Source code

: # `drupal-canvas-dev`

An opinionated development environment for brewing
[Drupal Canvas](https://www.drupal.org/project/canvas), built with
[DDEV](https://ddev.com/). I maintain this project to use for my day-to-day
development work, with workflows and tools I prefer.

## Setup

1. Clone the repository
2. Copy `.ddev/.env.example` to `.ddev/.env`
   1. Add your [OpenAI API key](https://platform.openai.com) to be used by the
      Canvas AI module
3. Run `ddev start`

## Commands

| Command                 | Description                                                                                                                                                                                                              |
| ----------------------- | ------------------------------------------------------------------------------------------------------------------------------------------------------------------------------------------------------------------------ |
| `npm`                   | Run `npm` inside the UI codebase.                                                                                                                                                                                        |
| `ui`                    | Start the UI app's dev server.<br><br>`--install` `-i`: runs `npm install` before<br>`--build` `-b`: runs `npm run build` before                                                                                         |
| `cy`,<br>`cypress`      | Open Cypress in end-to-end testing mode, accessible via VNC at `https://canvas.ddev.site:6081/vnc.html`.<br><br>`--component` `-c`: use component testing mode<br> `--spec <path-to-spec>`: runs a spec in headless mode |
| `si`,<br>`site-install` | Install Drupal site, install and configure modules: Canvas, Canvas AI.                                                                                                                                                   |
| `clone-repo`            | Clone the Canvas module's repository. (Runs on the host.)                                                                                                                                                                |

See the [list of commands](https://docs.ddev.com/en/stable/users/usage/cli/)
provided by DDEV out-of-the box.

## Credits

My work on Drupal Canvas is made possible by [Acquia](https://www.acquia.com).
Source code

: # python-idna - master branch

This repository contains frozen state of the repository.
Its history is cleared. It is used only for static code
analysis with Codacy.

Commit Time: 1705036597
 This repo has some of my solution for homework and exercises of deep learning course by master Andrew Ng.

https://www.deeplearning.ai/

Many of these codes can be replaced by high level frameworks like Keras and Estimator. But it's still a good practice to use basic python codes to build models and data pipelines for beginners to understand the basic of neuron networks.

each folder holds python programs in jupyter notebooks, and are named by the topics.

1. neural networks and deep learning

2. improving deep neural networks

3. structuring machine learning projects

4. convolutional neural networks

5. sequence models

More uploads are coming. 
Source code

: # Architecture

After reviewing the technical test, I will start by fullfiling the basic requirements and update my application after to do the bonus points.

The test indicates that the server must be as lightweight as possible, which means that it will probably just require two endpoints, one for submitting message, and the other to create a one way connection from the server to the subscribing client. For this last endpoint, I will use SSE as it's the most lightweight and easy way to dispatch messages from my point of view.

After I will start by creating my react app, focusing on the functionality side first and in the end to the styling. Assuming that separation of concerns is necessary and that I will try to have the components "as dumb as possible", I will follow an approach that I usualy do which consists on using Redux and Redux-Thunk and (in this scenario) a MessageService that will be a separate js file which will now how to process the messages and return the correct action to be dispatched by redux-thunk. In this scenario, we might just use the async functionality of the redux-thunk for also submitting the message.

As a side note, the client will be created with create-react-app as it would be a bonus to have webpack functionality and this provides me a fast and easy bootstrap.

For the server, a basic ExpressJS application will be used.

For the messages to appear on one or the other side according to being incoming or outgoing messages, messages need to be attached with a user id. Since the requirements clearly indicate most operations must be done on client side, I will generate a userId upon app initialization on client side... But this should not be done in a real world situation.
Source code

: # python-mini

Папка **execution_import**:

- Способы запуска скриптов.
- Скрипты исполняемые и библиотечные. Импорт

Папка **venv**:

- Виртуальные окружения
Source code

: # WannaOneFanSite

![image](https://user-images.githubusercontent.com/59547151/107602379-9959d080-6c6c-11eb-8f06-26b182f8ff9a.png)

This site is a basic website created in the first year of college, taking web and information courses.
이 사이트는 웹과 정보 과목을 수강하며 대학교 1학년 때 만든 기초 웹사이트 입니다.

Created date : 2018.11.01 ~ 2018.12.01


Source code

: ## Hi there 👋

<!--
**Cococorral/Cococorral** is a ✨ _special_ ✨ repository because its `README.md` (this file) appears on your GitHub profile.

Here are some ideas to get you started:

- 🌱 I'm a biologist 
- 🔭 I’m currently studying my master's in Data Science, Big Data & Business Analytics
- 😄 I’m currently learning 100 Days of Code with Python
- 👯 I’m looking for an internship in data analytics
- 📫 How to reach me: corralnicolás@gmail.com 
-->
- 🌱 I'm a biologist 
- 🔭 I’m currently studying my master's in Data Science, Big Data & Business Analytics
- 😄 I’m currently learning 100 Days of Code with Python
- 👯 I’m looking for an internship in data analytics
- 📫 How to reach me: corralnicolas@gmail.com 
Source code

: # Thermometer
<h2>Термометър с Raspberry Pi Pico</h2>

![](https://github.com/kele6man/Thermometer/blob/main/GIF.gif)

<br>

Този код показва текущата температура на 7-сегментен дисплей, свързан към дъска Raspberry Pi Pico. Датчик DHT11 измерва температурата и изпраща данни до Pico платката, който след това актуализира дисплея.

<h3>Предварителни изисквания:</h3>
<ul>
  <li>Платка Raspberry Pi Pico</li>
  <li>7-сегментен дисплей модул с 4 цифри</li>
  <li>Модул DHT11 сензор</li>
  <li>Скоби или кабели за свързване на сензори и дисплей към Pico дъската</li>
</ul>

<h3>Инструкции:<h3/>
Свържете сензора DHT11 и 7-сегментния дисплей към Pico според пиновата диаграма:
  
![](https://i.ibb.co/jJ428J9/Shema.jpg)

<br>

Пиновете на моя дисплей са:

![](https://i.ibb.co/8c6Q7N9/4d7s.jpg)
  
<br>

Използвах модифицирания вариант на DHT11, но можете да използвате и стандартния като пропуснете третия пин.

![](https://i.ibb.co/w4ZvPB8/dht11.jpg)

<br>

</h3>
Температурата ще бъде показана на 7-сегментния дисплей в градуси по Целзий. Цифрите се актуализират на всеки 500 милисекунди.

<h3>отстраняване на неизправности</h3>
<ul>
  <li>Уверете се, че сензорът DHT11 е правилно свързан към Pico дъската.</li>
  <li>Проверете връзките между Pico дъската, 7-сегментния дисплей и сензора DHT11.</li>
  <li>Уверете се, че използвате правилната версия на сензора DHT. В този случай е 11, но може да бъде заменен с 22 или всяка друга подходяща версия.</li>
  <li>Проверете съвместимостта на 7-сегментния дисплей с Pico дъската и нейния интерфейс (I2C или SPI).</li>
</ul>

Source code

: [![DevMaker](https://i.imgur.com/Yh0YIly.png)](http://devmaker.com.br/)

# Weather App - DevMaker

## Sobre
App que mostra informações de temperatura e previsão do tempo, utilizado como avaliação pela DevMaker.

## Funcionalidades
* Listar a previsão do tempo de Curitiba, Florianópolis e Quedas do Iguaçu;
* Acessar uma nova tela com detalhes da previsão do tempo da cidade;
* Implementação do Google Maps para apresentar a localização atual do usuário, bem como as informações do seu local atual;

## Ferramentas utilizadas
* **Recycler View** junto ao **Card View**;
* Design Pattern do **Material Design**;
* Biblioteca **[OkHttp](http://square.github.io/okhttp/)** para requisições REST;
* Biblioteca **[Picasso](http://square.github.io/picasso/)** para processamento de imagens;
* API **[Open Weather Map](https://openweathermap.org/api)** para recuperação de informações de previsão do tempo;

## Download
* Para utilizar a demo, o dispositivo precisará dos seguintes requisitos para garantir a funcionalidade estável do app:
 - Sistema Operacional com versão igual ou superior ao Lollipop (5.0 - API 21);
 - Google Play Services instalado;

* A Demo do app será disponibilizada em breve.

Exercise
Check all the records above and select each line where the string "tempo" is found.

Written response
App que mostra informações de temperatura e previsão do tempo, utilizado como avaliação pela DevMaker.
* Listar a previsão do tempo de Curitiba, Florianópolis e Quedas do Iguaçu;
* Acessar uma nova tela com detalhes da previsão do tempo da cidade;
* API **[Open Weather Map](https://openweathermap.org/api)** para recuperação de informações de previsão do tempo;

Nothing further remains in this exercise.